**Data listing:**

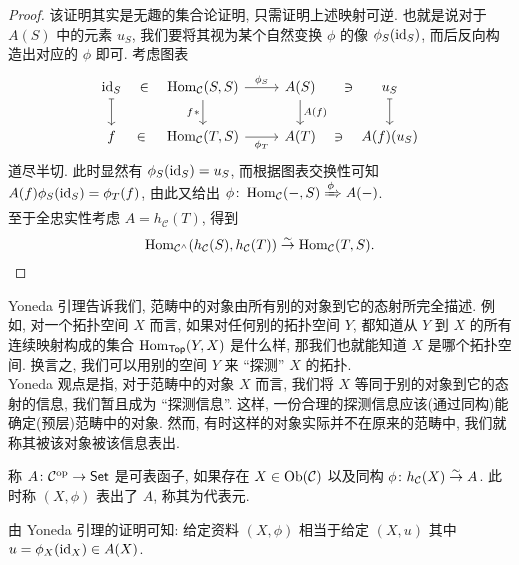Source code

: \begin{proof}
    该证明其实是无趣的集合论证明, 只需证明上述映射可逆. 也就是说对于 $A(S)$ 中的元素 $u_S$, 我们要将其视为某个自然变换 $\phi$ 的像 $\phi_S(\mathrm{id}_S)$, 而后反向构造出对应的 $\phi$ 即可. 考虑图表
    \[\begin{tikzcd}
	{\identity_S} & {\Hom_{\cal{C}}(S,S)} & {A(S)} & {u_S} \\
	f & {\Hom_{\cal{C}}(T,S)} & {A(T)} & { A(f)(u_S)}
	\arrow["\in"{marking, allow upside down}, draw=none, from=1-1, to=1-2]
	\arrow[maps to, from=1-1, to=2-1]
	\arrow["{\phi_S}", from=1-2, to=1-3]
	\arrow["{f^{}*}"', from=1-2, to=2-2]
	\arrow["{A(f)}", from=1-3, to=2-3]
	\arrow["\in"{marking, allow upside down}, draw=none, from=1-4, to=1-3]
	\arrow[maps to, from=1-4, to=2-4]
	\arrow["\in"{marking, allow upside down}, draw=none, from=2-1, to=2-2]
	\arrow["{\phi_T}"', from=2-2, to=2-3]
	\arrow["\in"{marking, allow upside down}, draw=none, from=2-4, to=2-3]
    \end{tikzcd}\]
    道尽半切. 此时显然有 $\phi_S(\mathrm{id}_S) = u_S$, 而根据图表交换性可知 $A(f)\phi_S(\mathrm{id}_S) = \phi_T(f)$, 由此又给出 $\phi\colon \operatorname{Hom}_{\mathcal{C}}(-,S) \xRightarrow{\phi} A(-)$.\\
    至于全忠实性考虑 $A = h_{\mathcal{C}}(T)$, 得到 
    \[
    \operatorname{Hom}_{\mathcal{C}^{\wedge}}(h_{\mathcal{C}}(S),h_{\mathcal{C}}(T)) \stackrel{\sim}{\rightarrow} \operatorname{Hom}_{\mathcal{C}}(T,S).
    \]
\end{proof}
\begin{remark}
    Yoneda 引理告诉我们,
范畴中的对象由所有别的对象到它的态射所完全描述.
例如, 对一个拓扑空间 $X$ 而言,
如果对任何别的拓扑空间 $Y$,
都知道从 $Y$ 到 $X$ 的所有连续映射构成的集合 $\operatorname{Hom}_{\mathsf{Top}} (Y, X)$ 是什么样,
那我们也就能知道 $X$ 是哪个拓扑空间.
换言之, 我们可以用别的空间 $Y$ 来 ``探测'' $X$ 的拓扑.\\
Yoneda 观点是指, 对于范畴中的对象 $X$ 而言,
我们将 $X$ 等同于别的对象到它的态射的信息, 我们暂且成为 ``探测信息''.
这样, 一份合理的探测信息应该(通过同构)能确定(预层)范畴中的对象.
然而, 有时这样的对象实际并不在原来的范畴中, 我们就称其被该对象被该信息表出.
\end{remark}
\begin{definition}[可表性]
    称 $A \colon \mathcal{C}^{\operatorname{op}} \to \mathsf{Set}$ 是可表函子, 如果存在 $X \in \operatorname{Ob}(\cal{C})$ 以及同构 $\phi \colon h_{\cal{C}}(X) \stackrel{\sim}{\rightarrow} A$. 此时称 $(X,\phi)$ 表出了 $A$, 称其为代表元.
\end{definition}
\begin{remark}
    由 Yoneda 引理的证明可知: 给定资料 $(X,\phi)$ 相当于给定 $(X,u)$ 其中 $u = \phi_X(\mathrm{id}_X) \in A(X)$.
\end{remark}
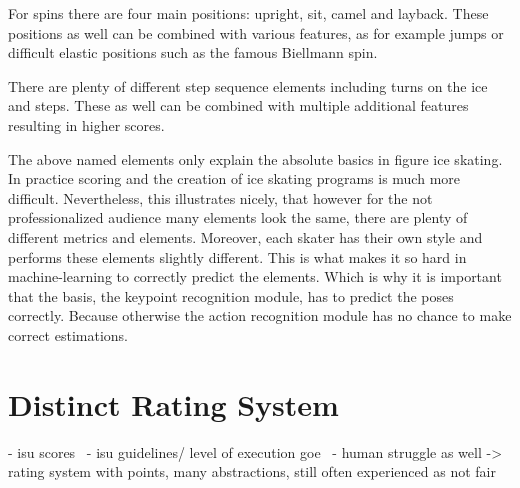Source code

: \begin{flushleft}
    For spins there are four main positions: upright, sit, camel and layback.
    These positions as well can be combined with various features, as for example jumps or difficult elastic positions
    such as the famous Biellmann spin.
\end{flushleft}
\begin{flushleft}
    There are plenty of different step sequence elements including turns on the ice and steps.
    These as well can be combined with multiple additional features resulting in higher scores.

\end{flushleft}
\begin{flushleft}
    The above named elements only explain the absolute basics in figure ice skating.
    In practice scoring and the
    creation of ice skating
    programs is much more difficult.
    Nevertheless, this illustrates nicely, that however for the not professionalized
    audience many elements
    look the same, there are plenty of different metrics and elements.
    Moreover, each skater has their own style
    and performs these elements
    slightly different.
    This is what makes it so hard in machine-learning to correctly predict the elements.
    Which is
    why it is important that
    the basis, the keypoint recognition module, has to predict the poses correctly.
    Because otherwise the action
    recognition module has no
    chance to make correct estimations.
\end{flushleft}
%



\section{Distinct Rating System}
- isu scores~\cite{isuscores}
- isu guidelines/ level of execution goe~\cite{isuguideleinesgoe}
- human struggle as well -> rating system with points, many abstractions, still often experienced as not fair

**Try it:** For this exercise, return the records above in full and exactly, omitting the images.

**Written solution:**
Source code

: \begin{proof}
    该证明其实是无趣的集合论证明, 只需证明上述映射可逆. 也就是说对于 $A(S)$ 中的元素 $u_S$, 我们要将其视为某个自然变换 $\phi$ 的像 $\phi_S(\mathrm{id}_S)$, 而后反向构造出对应的 $\phi$ 即可. 考虑图表
    \[\begin{tikzcd}
	{\identity_S} & {\Hom_{\cal{C}}(S,S)} & {A(S)} & {u_S} \\
	f & {\Hom_{\cal{C}}(T,S)} & {A(T)} & { A(f)(u_S)}
	\arrow["\in"{marking, allow upside down}, draw=none, from=1-1, to=1-2]
	\arrow[maps to, from=1-1, to=2-1]
	\arrow["{\phi_S}", from=1-2, to=1-3]
	\arrow["{f^{}*}"', from=1-2, to=2-2]
	\arrow["{A(f)}", from=1-3, to=2-3]
	\arrow["\in"{marking, allow upside down}, draw=none, from=1-4, to=1-3]
	\arrow[maps to, from=1-4, to=2-4]
	\arrow["\in"{marking, allow upside down}, draw=none, from=2-1, to=2-2]
	\arrow["{\phi_T}"', from=2-2, to=2-3]
	\arrow["\in"{marking, allow upside down}, draw=none, from=2-4, to=2-3]
    \end{tikzcd}\]
    道尽半切. 此时显然有 $\phi_S(\mathrm{id}_S) = u_S$, 而根据图表交换性可知 $A(f)\phi_S(\mathrm{id}_S) = \phi_T(f)$, 由此又给出 $\phi\colon \operatorname{Hom}_{\mathcal{C}}(-,S) \xRightarrow{\phi} A(-)$.\\
    至于全忠实性考虑 $A = h_{\mathcal{C}}(T)$, 得到 
    \[
    \operatorname{Hom}_{\mathcal{C}^{\wedge}}(h_{\mathcal{C}}(S),h_{\mathcal{C}}(T)) \stackrel{\sim}{\rightarrow} \operatorname{Hom}_{\mathcal{C}}(T,S).
    \]
\end{proof}
\begin{remark}
    Yoneda 引理告诉我们,
范畴中的对象由所有别的对象到它的态射所完全描述.
例如, 对一个拓扑空间 $X$ 而言,
如果对任何别的拓扑空间 $Y$,
都知道从 $Y$ 到 $X$ 的所有连续映射构成的集合 $\operatorname{Hom}_{\mathsf{Top}} (Y, X)$ 是什么样,
那我们也就能知道 $X$ 是哪个拓扑空间.
换言之, 我们可以用别的空间 $Y$ 来 ``探测'' $X$ 的拓扑.\\
Yoneda 观点是指, 对于范畴中的对象 $X$ 而言,
我们将 $X$ 等同于别的对象到它的态射的信息, 我们暂且成为 ``探测信息''.
这样, 一份合理的探测信息应该(通过同构)能确定(预层)范畴中的对象.
然而, 有时这样的对象实际并不在原来的范畴中, 我们就称其被该对象被该信息表出.
\end{remark}
\begin{definition}[可表性]
    称 $A \colon \mathcal{C}^{\operatorname{op}} \to \mathsf{Set}$ 是可表函子, 如果存在 $X \in \operatorname{Ob}(\cal{C})$ 以及同构 $\phi \colon h_{\cal{C}}(X) \stackrel{\sim}{\rightarrow} A$. 此时称 $(X,\phi)$ 表出了 $A$, 称其为代表元.
\end{definition}
\begin{remark}
    由 Yoneda 引理的证明可知: 给定资料 $(X,\phi)$ 相当于给定 $(X,u)$ 其中 $u = \phi_X(\mathrm{id}_X) \in A(X)$.
\end{remark}
Source code

: \begin{flushleft}
    For spins there are four main positions: upright, sit, camel and layback.
    These positions as well can be combined with various features, as for example jumps or difficult elastic positions
    such as the famous Biellmann spin.
\end{flushleft}
\begin{flushleft}
    There are plenty of different step sequence elements including turns on the ice and steps.
    These as well can be combined with multiple additional features resulting in higher scores.

\end{flushleft}
\begin{flushleft}
    The above named elements only explain the absolute basics in figure ice skating.
    In practice scoring and the
    creation of ice skating
    programs is much more difficult.
    Nevertheless, this illustrates nicely, that however for the not professionalized
    audience many elements
    look the same, there are plenty of different metrics and elements.
    Moreover, each skater has their own style
    and performs these elements
    slightly different.
    This is what makes it so hard in machine-learning to correctly predict the elements.
    Which is
    why it is important that
    the basis, the keypoint recognition module, has to predict the poses correctly.
    Because otherwise the action
    recognition module has no
    chance to make correct estimations.
\end{flushleft}
%



\section{Distinct Rating System}
- isu scores~\cite{isuscores}
- isu guidelines/ level of execution goe~\cite{isuguideleinesgoe}
- human struggle as well -> rating system with points, many abstractions, still often experienced as not fair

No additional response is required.